These are my arms and scars today. No, seriously. I took these pictures at work, like, 10 minutes ago:

img_8437
No filters
img_8438
Still a little pink but that’s alright.

The irony is that I don’t mind the scars. I don’t mind them at all. In fact, I’m pretty proud of them! They’re part of my story; my journey. They’re a constant reminder of my success. How could that possibly bother me? 🙂

People who’ve seen them have been taken off-guard by them. They think maybe I’ve had an accident and seem genuinely concerned, “Oh my gosh! What happened to your arms? Are you ok?” I don’t take any offense to it at all, believe it or not. I tell them, “Nope. I lost 100lbs and had my loose skin cut off.” This inevitably starts a whole ‘nother series of questions. Sometimes, though, if I’m really upset (that my arms are still fat), I’ll just respond with a simple, “No, I’m fine; just had surgery a little while ago” without any further explanation.

img_8440
September 24, 2016

I’m still very self-conscious of my arms but dang it, I’m going to wear short-sleeves any way! I’ve been covering these puppies up since I was a kid and I’m just not gonna do it any more. They may not be perfect, but they’re mine so screw it.


I get ZERO affiliate/sponsor kickbacks, commissions, or discounts from my doctors by recommending their services and linking to their websites. ALL expenses for these surgeries are considered elective and are 100% out-of-pocket.
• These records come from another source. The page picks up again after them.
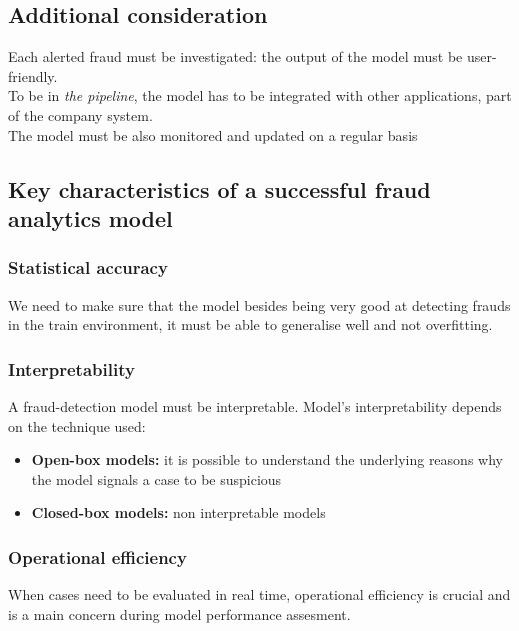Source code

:    \subsection{Additional consideration}
        Each alerted fraud must be investigated: the output of the model must be user-friendly.\\
        To be in \textit{the pipeline}, the model has to be integrated with other applications, part of the company system.\\
        The model must be also monitored and updated on a regular basis 
    \subsection{Key characteristics of a successful fraud analytics model}
        \subsubsection{Statistical accuracy}
            We need to make sure that the model besides being very good at detecting frauds in the train environment, it must be able to generalise well and not overfitting.
        \subsubsection{Interpretability}
            A fraud-detection model must be interpretable. Model's interpretability depends on the technique used:
            \begin{itemize}
                \item \textbf{Open-box models:} it is possible to understand the underlying reasons why the model signals a case to be suspicious
                \item \textbf{Closed-box models:} non interpretable models
            \end{itemize}
        \subsubsection{Operational efficiency}
            When cases need to be evaluated in real time, operational efficiency is crucial and is a main concern during model performance assesment.
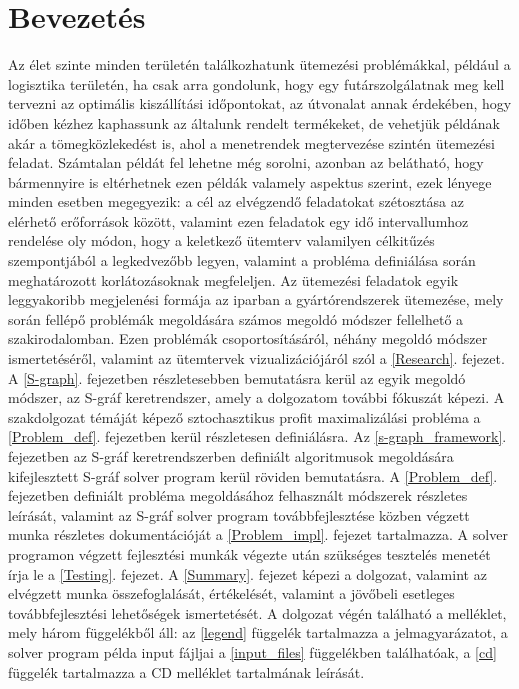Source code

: \chapter{Bevezetés}
\setcounter{page}{1}
Az élet szinte minden területén találkozhatunk ütemezési problémákkal, például a logisztika területén, ha csak arra gondolunk, hogy egy futárszolgálatnak meg kell tervezni az optimális kiszállítási időpontokat, az útvonalat annak érdekében, hogy időben kézhez kaphassunk az általunk rendelt termékeket, de vehetjük példának akár a tömegközlekedést is, ahol a menetrendek megtervezése szintén ütemezési feladat.
Számtalan példát fel lehetne még sorolni, azonban az belátható, hogy bármennyire is eltérhetnek ezen példák valamely aspektus szerint, ezek lényege minden esetben megegyezik: a cél az elvégzendő feladatokat szétosztása az elérhető erőforrások között, valamint ezen feladatok egy idő intervallumhoz rendelése oly módon, hogy a keletkező ütemterv valamilyen célkitűzés szempontjából a legkedvezőbb legyen, valamint a probléma definiálása során meghatározott korlátozásoknak megfeleljen.
Az ütemezési feladatok egyik leggyakoribb megjelenési formája az iparban a gyártórendszerek ütemezése, mely során fellépő problémák megoldására számos megoldó módszer fellelhető a szakirodalomban.
Ezen problémák csoportosításáról, néhány megoldó módszer ismertetéséről, valamint az ütemtervek vizualizációjáról szól a \ref{Research}. fejezet.
A \ref{S-graph}. fejezetben részletesebben bemutatásra kerül az egyik megoldó módszer, az S-gráf keretrendszer, amely a dolgozatom további fókuszát képezi.
A szakdolgozat témáját képező sztochasztikus profit maximalizálási probléma a \ref {Problem_def}. fejezetben kerül részletesen definiálásra.
Az \ref{s-graph_framework}. fejezetben az S-gráf keretrendszerben definiált algoritmusok megoldására kifejlesztett S-gráf solver program kerül röviden bemutatásra.
A \ref{Problem_def}. fejezetben definiált probléma megoldásához felhasznált módszerek részletes leírását, valamint az S-gráf solver program továbbfejlesztése közben végzett munka részletes dokumentációját a \ref{Problem_impl}. fejezet tartalmazza.
A solver programon végzett fejlesztési munkák végezte után szükséges tesztelés menetét írja le a \ref{Testing}. fejezet.
A \ref{Summary}. fejezet képezi a dolgozat, valamint az elvégzett munka összefoglalását, értékelését, valamint a jövőbeli esetleges továbbfejlesztési lehetőségek ismertetését.
A dolgozat végén található a melléklet, mely három függelékből áll: az \ref{legend} függelék tartalmazza a jelmagyarázatot, a solver program példa input fájljai a \ref{input_files} függelékben találhatóak, a \ref{cd} függelék tartalmazza a CD melléklet tartalmának leírását.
 All opinions expressed are my own.

16 thoughts on “Arm Lift: 1 Year Later

  1. Go you both for doing what makes you feel good and for being so open about everything. That shows real strength in my opinion, and that is so much more important than how you look anyway. That said, I’ve always thought you’re so pretty, not to mention talented!

  2. I think your arms look just fine, but I do see why you were disappointed. You were imagining perfectly slim tight fitting skin, that wasn’t quite what you got, but it is loads better than it was before and you can wear short sleeves without worry. In your shoes I would have had the nose job, and all the other surgeries too. After you have to breathe through that nose and it works better when it isn’t broken.

  3. You rock those arms!! They look great. I’m sure they look better to the rest of us than they do to you because we had no preconceived ideas of the outcome. Just remember like everything else, different isn’t wrong or bad, it’s just means different than you pictured. I would trade you in a minute!! I am a batwinger myself and it is so frustrating to have to buy larger tops just to get them to fit my arms plus the added frustration of always feeling like I have to have them covered. You look great and you’ve worked hard for all of it! (Well…except the nose, that was just a crazy thing) I love your stories!!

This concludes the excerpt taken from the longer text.